*** WORKING DATA Section Begins ***

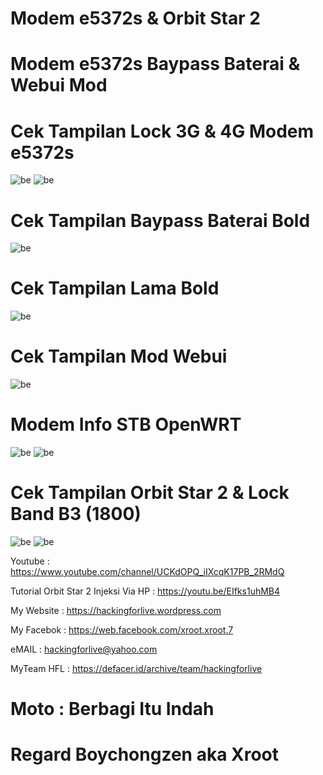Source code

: # Modem e5372s & Orbit Star 2

# Modem e5372s Baypass Baterai & Webui Mod

# Cek Tampilan Lock 3G & 4G Modem e5372s
![be](https://raw.githubusercontent.com/boychongzen18/e5372s_Webui_Mod/main/3G.jpg)
![be](https://raw.githubusercontent.com/boychongzen18/e5372s_Webui_Mod/main/4G.jpg)

# Cek Tampilan Baypass Baterai Bold
![be](https://raw.githubusercontent.com/boychongzen18/e5372s_Webui_Mod/main/baypass.jpg)

# Cek Tampilan Lama Bold
![be](https://raw.githubusercontent.com/boychongzen18/e5372s_Webui_Mod/main/browser_lama.jpg)

# Cek Tampilan Mod Webui
![be](https://raw.githubusercontent.com/boychongzen18/e5372s_Webui_Mod/main/browser1.jpg)

# Modem Info STB OpenWRT
![be](https://raw.githubusercontent.com/boychongzen18/e5372s_Webui_Mod/main/modem.jpg)
![be](https://raw.githubusercontent.com/boychongzen18/e5372s_Webui_Mod/main/modem1.jpg)

# Cek Tampilan Orbit Star 2 & Lock Band B3 (1800)
![be](https://raw.githubusercontent.com/boychongzen18/e5372s_Webui_Mod/main/orbit.jpg)
![be](https://raw.githubusercontent.com/boychongzen18/e5372s_Webui_Mod/main/lockband.jpg)



Youtube      : https://www.youtube.com/channel/UCKdOPQ_iIXcqK17PB_2RMdQ


Tutorial Orbit Star 2 Injeksi Via HP : https://youtu.be/EIfks1uhMB4


My Website    : https://hackingforlive.wordpress.com

My Facebok    : https://web.facebook.com/xroot.xroot.7

eMAIL         : hackingforlive@yahoo.com      

MyTeam HFL    : https://defacer.id/archive/team/hackingforlive

# Moto : Berbagi Itu Indah

# Regard Boychongzen aka Xroot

*** WORKING DATA Section Ends ***

• _PROMPT_:
Repeat every entry exactly. Do not include the pictures.

• _ANSWER TO THE PROBLEM_:
Source code

: # Modem e5372s & Orbit Star 2

# Modem e5372s Baypass Baterai & Webui Mod

# Cek Tampilan Lock 3G & 4G Modem e5372s
![be](https://raw.githubusercontent.com/boychongzen18/e5372s_Webui_Mod/main/3G.jpg)
![be](https://raw.githubusercontent.com/boychongzen18/e5372s_Webui_Mod/main/4G.jpg)

# Cek Tampilan Baypass Baterai Bold
![be](https://raw.githubusercontent.com/boychongzen18/e5372s_Webui_Mod/main/baypass.jpg)

# Cek Tampilan Lama Bold
![be](https://raw.githubusercontent.com/boychongzen18/e5372s_Webui_Mod/main/browser_lama.jpg)

# Cek Tampilan Mod Webui
![be](https://raw.githubusercontent.com/boychongzen18/e5372s_Webui_Mod/main/browser1.jpg)

# Modem Info STB OpenWRT
![be](https://raw.githubusercontent.com/boychongzen18/e5372s_Webui_Mod/main/modem.jpg)
![be](https://raw.githubusercontent.com/boychongzen18/e5372s_Webui_Mod/main/modem1.jpg)

# Cek Tampilan Orbit Star 2 & Lock Band B3 (1800)
![be](https://raw.githubusercontent.com/boychongzen18/e5372s_Webui_Mod/main/orbit.jpg)
![be](https://raw.githubusercontent.com/boychongzen18/e5372s_Webui_Mod/main/lockband.jpg)



Youtube      : https://www.youtube.com/channel/UCKdOPQ_iIXcqK17PB_2RMdQ


Tutorial Orbit Star 2 Injeksi Via HP : https://youtu.be/EIfks1uhMB4


My Website    : https://hackingforlive.wordpress.com

My Facebok    : https://web.facebook.com/xroot.xroot.7

eMAIL         : hackingforlive@yahoo.com      

MyTeam HFL    : https://defacer.id/archive/team/hackingforlive

# Moto : Berbagi Itu Indah

# Regard Boychongzen aka Xroot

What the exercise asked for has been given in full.